Chapter Twelve
Upon our entry into the apartment, the first thing I notice is Kit and Jay acting like idiots.
They’re sitting side by side on the chairs opposite the couch where Roberto is sitting, just watching the kingpin drink Kane’s booze in excess.
I can feel their panic their uncertainty about how to stop the impending disaster, but neither moves a hair to take the damn bottle.
I’m not sure anyone but me can get away with letting that man down Kane’s prized whiskey, but here we are, doing it anyway.
Me and Kane step behind the chairs and Kit and Jay scramble to the far side of either of us.
A glance at the coffee table and bottle tell me that Roberto has indeed proven himself a hearty and foolish drinker, having downed an impressive amount of that expensive liquid.
His father really does want to die tonight.
Or maybe he assumes it’s already done. He’s a dead man where he sits.
Kane’s eyes lock with his father’s stare and I have no idea what silently ticks between them.
In the meantime, Kit is glaring at Roberto from the right side of the couch, a willing supporter of Kane over his father. I like Kit more every day, even if he does eat too many of my donuts, and bitch like a chick. But where his actions please me they do not please Kane.
“Kit,” Kane warns, the words a tight band. “Take Jay and wait on me in the hallway.”
Kit grunts but complies, and he and Jay walk toward the door.
Silence ticks by until the two men have left us alone with Roberto but still no words are spoken. The air crackles with Kane’s dark energy, his power, and I wonder if Kane himself realizes how much he overshadows his father at this stage of their lives. If he doesn’t, I believe he soon will.
I do not belong in the middle of what must transpire between father and son.
I’ve done my part. I’ve set this stage. “I’ll leave you two to talk,” I say, speaking to Kane, but watching Roberto and when my dear ol’ father-in-law looks at me, my lips quirk, as I add, “I won’t expect you any time soon. ”
Roberto’s flinch is barely perceivable but it’s there, right along with his dread and fear.
I wonder how many people would love to see such things in this monster and I pause one extra moment to revel in the joy it would bring to many a victim’s family.
And he has victims, too many to count I would gamble.
Another beat, and I say nothing else. Roberto at this point, respects my ability to kill and I feel a moment of remorse.
I can never surprise him with my true self again.
I leave them there then, two of the same blood, but not of the same heart, but Kane’s father would be foolish to underestimate the brutality in Kane.
There is darkness in my husband that he has long grappled with, long hungered to destroy, but in moments like these I suspect, he allows it to consume him.
Almost.
And I know from personal experience that “almost” consumed by darkness is not “almost” dangerous.
It’s downright destructive. But I trust Kane to control himself, to check himself, just as he checks me when needed.
I cut away from Kane, and he lets me walk away.
In fact, I can almost sense relief in him.
No matter how I hold my own, Kane has seen his father at his most brutal, and he doesn’t want me near him.
I’ll be shocked if he allows him to live, but at his core, Kane is an intelligent, strategic person who can see beyond his emotions.
His father would use him for the betterment of his agenda.
Kane will see the value of doing the same with his father.
Once I’m upstairs in our bedroom, I shut the door, and waste no time changing out of my dress and into a pair of leggings, a sweater, and sneakers, an outfit that isn’t perfect, but it’s battle ready.
I settle onto the bed, and place my blade on the nightstand, within close reach.
To say I’m feeling a bit stabby is an understatement.
It’s impossible to believe I have this many crappy men standing in my path and I won’t end up stabbing at least one of them in some sensitive part of his body sometime soon.

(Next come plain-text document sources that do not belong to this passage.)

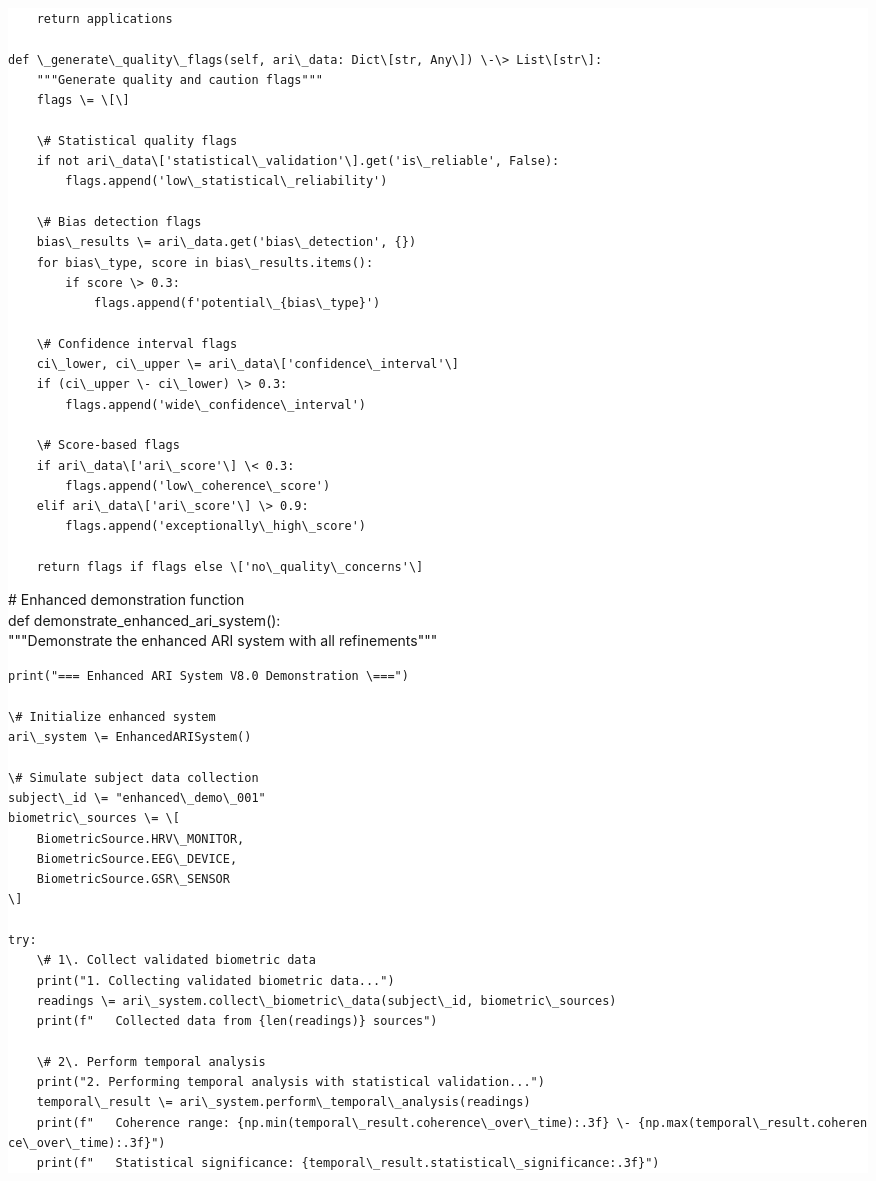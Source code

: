         return applications  
      
    def \_generate\_quality\_flags(self, ari\_data: Dict\[str, Any\]) \-\> List\[str\]:  
        """Generate quality and caution flags"""  
        flags \= \[\]  
          
        \# Statistical quality flags  
        if not ari\_data\['statistical\_validation'\].get('is\_reliable', False):  
            flags.append('low\_statistical\_reliability')  
          
        \# Bias detection flags  
        bias\_results \= ari\_data.get('bias\_detection', {})  
        for bias\_type, score in bias\_results.items():  
            if score \> 0.3:  
                flags.append(f'potential\_{bias\_type}')  
          
        \# Confidence interval flags  
        ci\_lower, ci\_upper \= ari\_data\['confidence\_interval'\]  
        if (ci\_upper \- ci\_lower) \> 0.3:  
            flags.append('wide\_confidence\_interval')  
          
        \# Score-based flags  
        if ari\_data\['ari\_score'\] \< 0.3:  
            flags.append('low\_coherence\_score')  
        elif ari\_data\['ari\_score'\] \> 0.9:  
            flags.append('exceptionally\_high\_score')  
          
        return flags if flags else \['no\_quality\_concerns'\]

\# Enhanced demonstration function  
def demonstrate\_enhanced\_ari\_system():  
    """Demonstrate the enhanced ARI system with all refinements"""  
      
    print("=== Enhanced ARI System V8.0 Demonstration \===")  
      
    \# Initialize enhanced system  
    ari\_system \= EnhancedARISystem()  
      
    \# Simulate subject data collection  
    subject\_id \= "enhanced\_demo\_001"  
    biometric\_sources \= \[  
        BiometricSource.HRV\_MONITOR,  
        BiometricSource.EEG\_DEVICE,  
        BiometricSource.GSR\_SENSOR  
    \]  
      
    try:  
        \# 1\. Collect validated biometric data  
        print("1. Collecting validated biometric data...")  
        readings \= ari\_system.collect\_biometric\_data(subject\_id, biometric\_sources)  
        print(f"   Collected data from {len(readings)} sources")  
          
        \# 2\. Perform temporal analysis  
        print("2. Performing temporal analysis with statistical validation...")  
        temporal\_result \= ari\_system.perform\_temporal\_analysis(readings)  
        print(f"   Coherence range: {np.min(temporal\_result.coherence\_over\_time):.3f} \- {np.max(temporal\_result.coherence\_over\_time):.3f}")  
        print(f"   Statistical significance: {temporal\_result.statistical\_significance:.3f}")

Because they made me, of course.
It's late, close to two in the morning, and I need my sleep, to be my best bitch tomorrow but my mind is racing. Ghost is a pain in my butt, but I believe, right now, a problem that can wait. Junior is likely the same. But Roberto is another story.
Why did he come back?
I grab a stack of notecards from the nightstand and write: He was running from someone who’s gone now. My brows dip. But why now? I think. Why wouldn’t Roberto get rid of that person a long time ago? I actually write that on the card. And the only answer I can think of. He couldn’t.
Tapping the pen on the card, I ponder the possible answers.
He must see this person as untouchable. Was it Kane, who he needed to carry on his name and there is something there I don’t know?
No, I think right away. There were secrets between me and Kane but we’ve rid ourselves of those.
Unless he just hasn’t told me yet. He had no reason.
He thought his dad was dead. I’d say Pocher, especially after all he said about the Society, but Pocher’s still alive and well.
I write down a few other options. An enemy we don’t know about, a gambling debt though I doubt a kingpin would worry about that, and lastly, the mafia. Each premise is assigned its own card.
An hour later, the house is quiet and I creep from our bed to the hallway, easing to the railing overlooking the living room. And just as I suspect, Kane and his father are gone.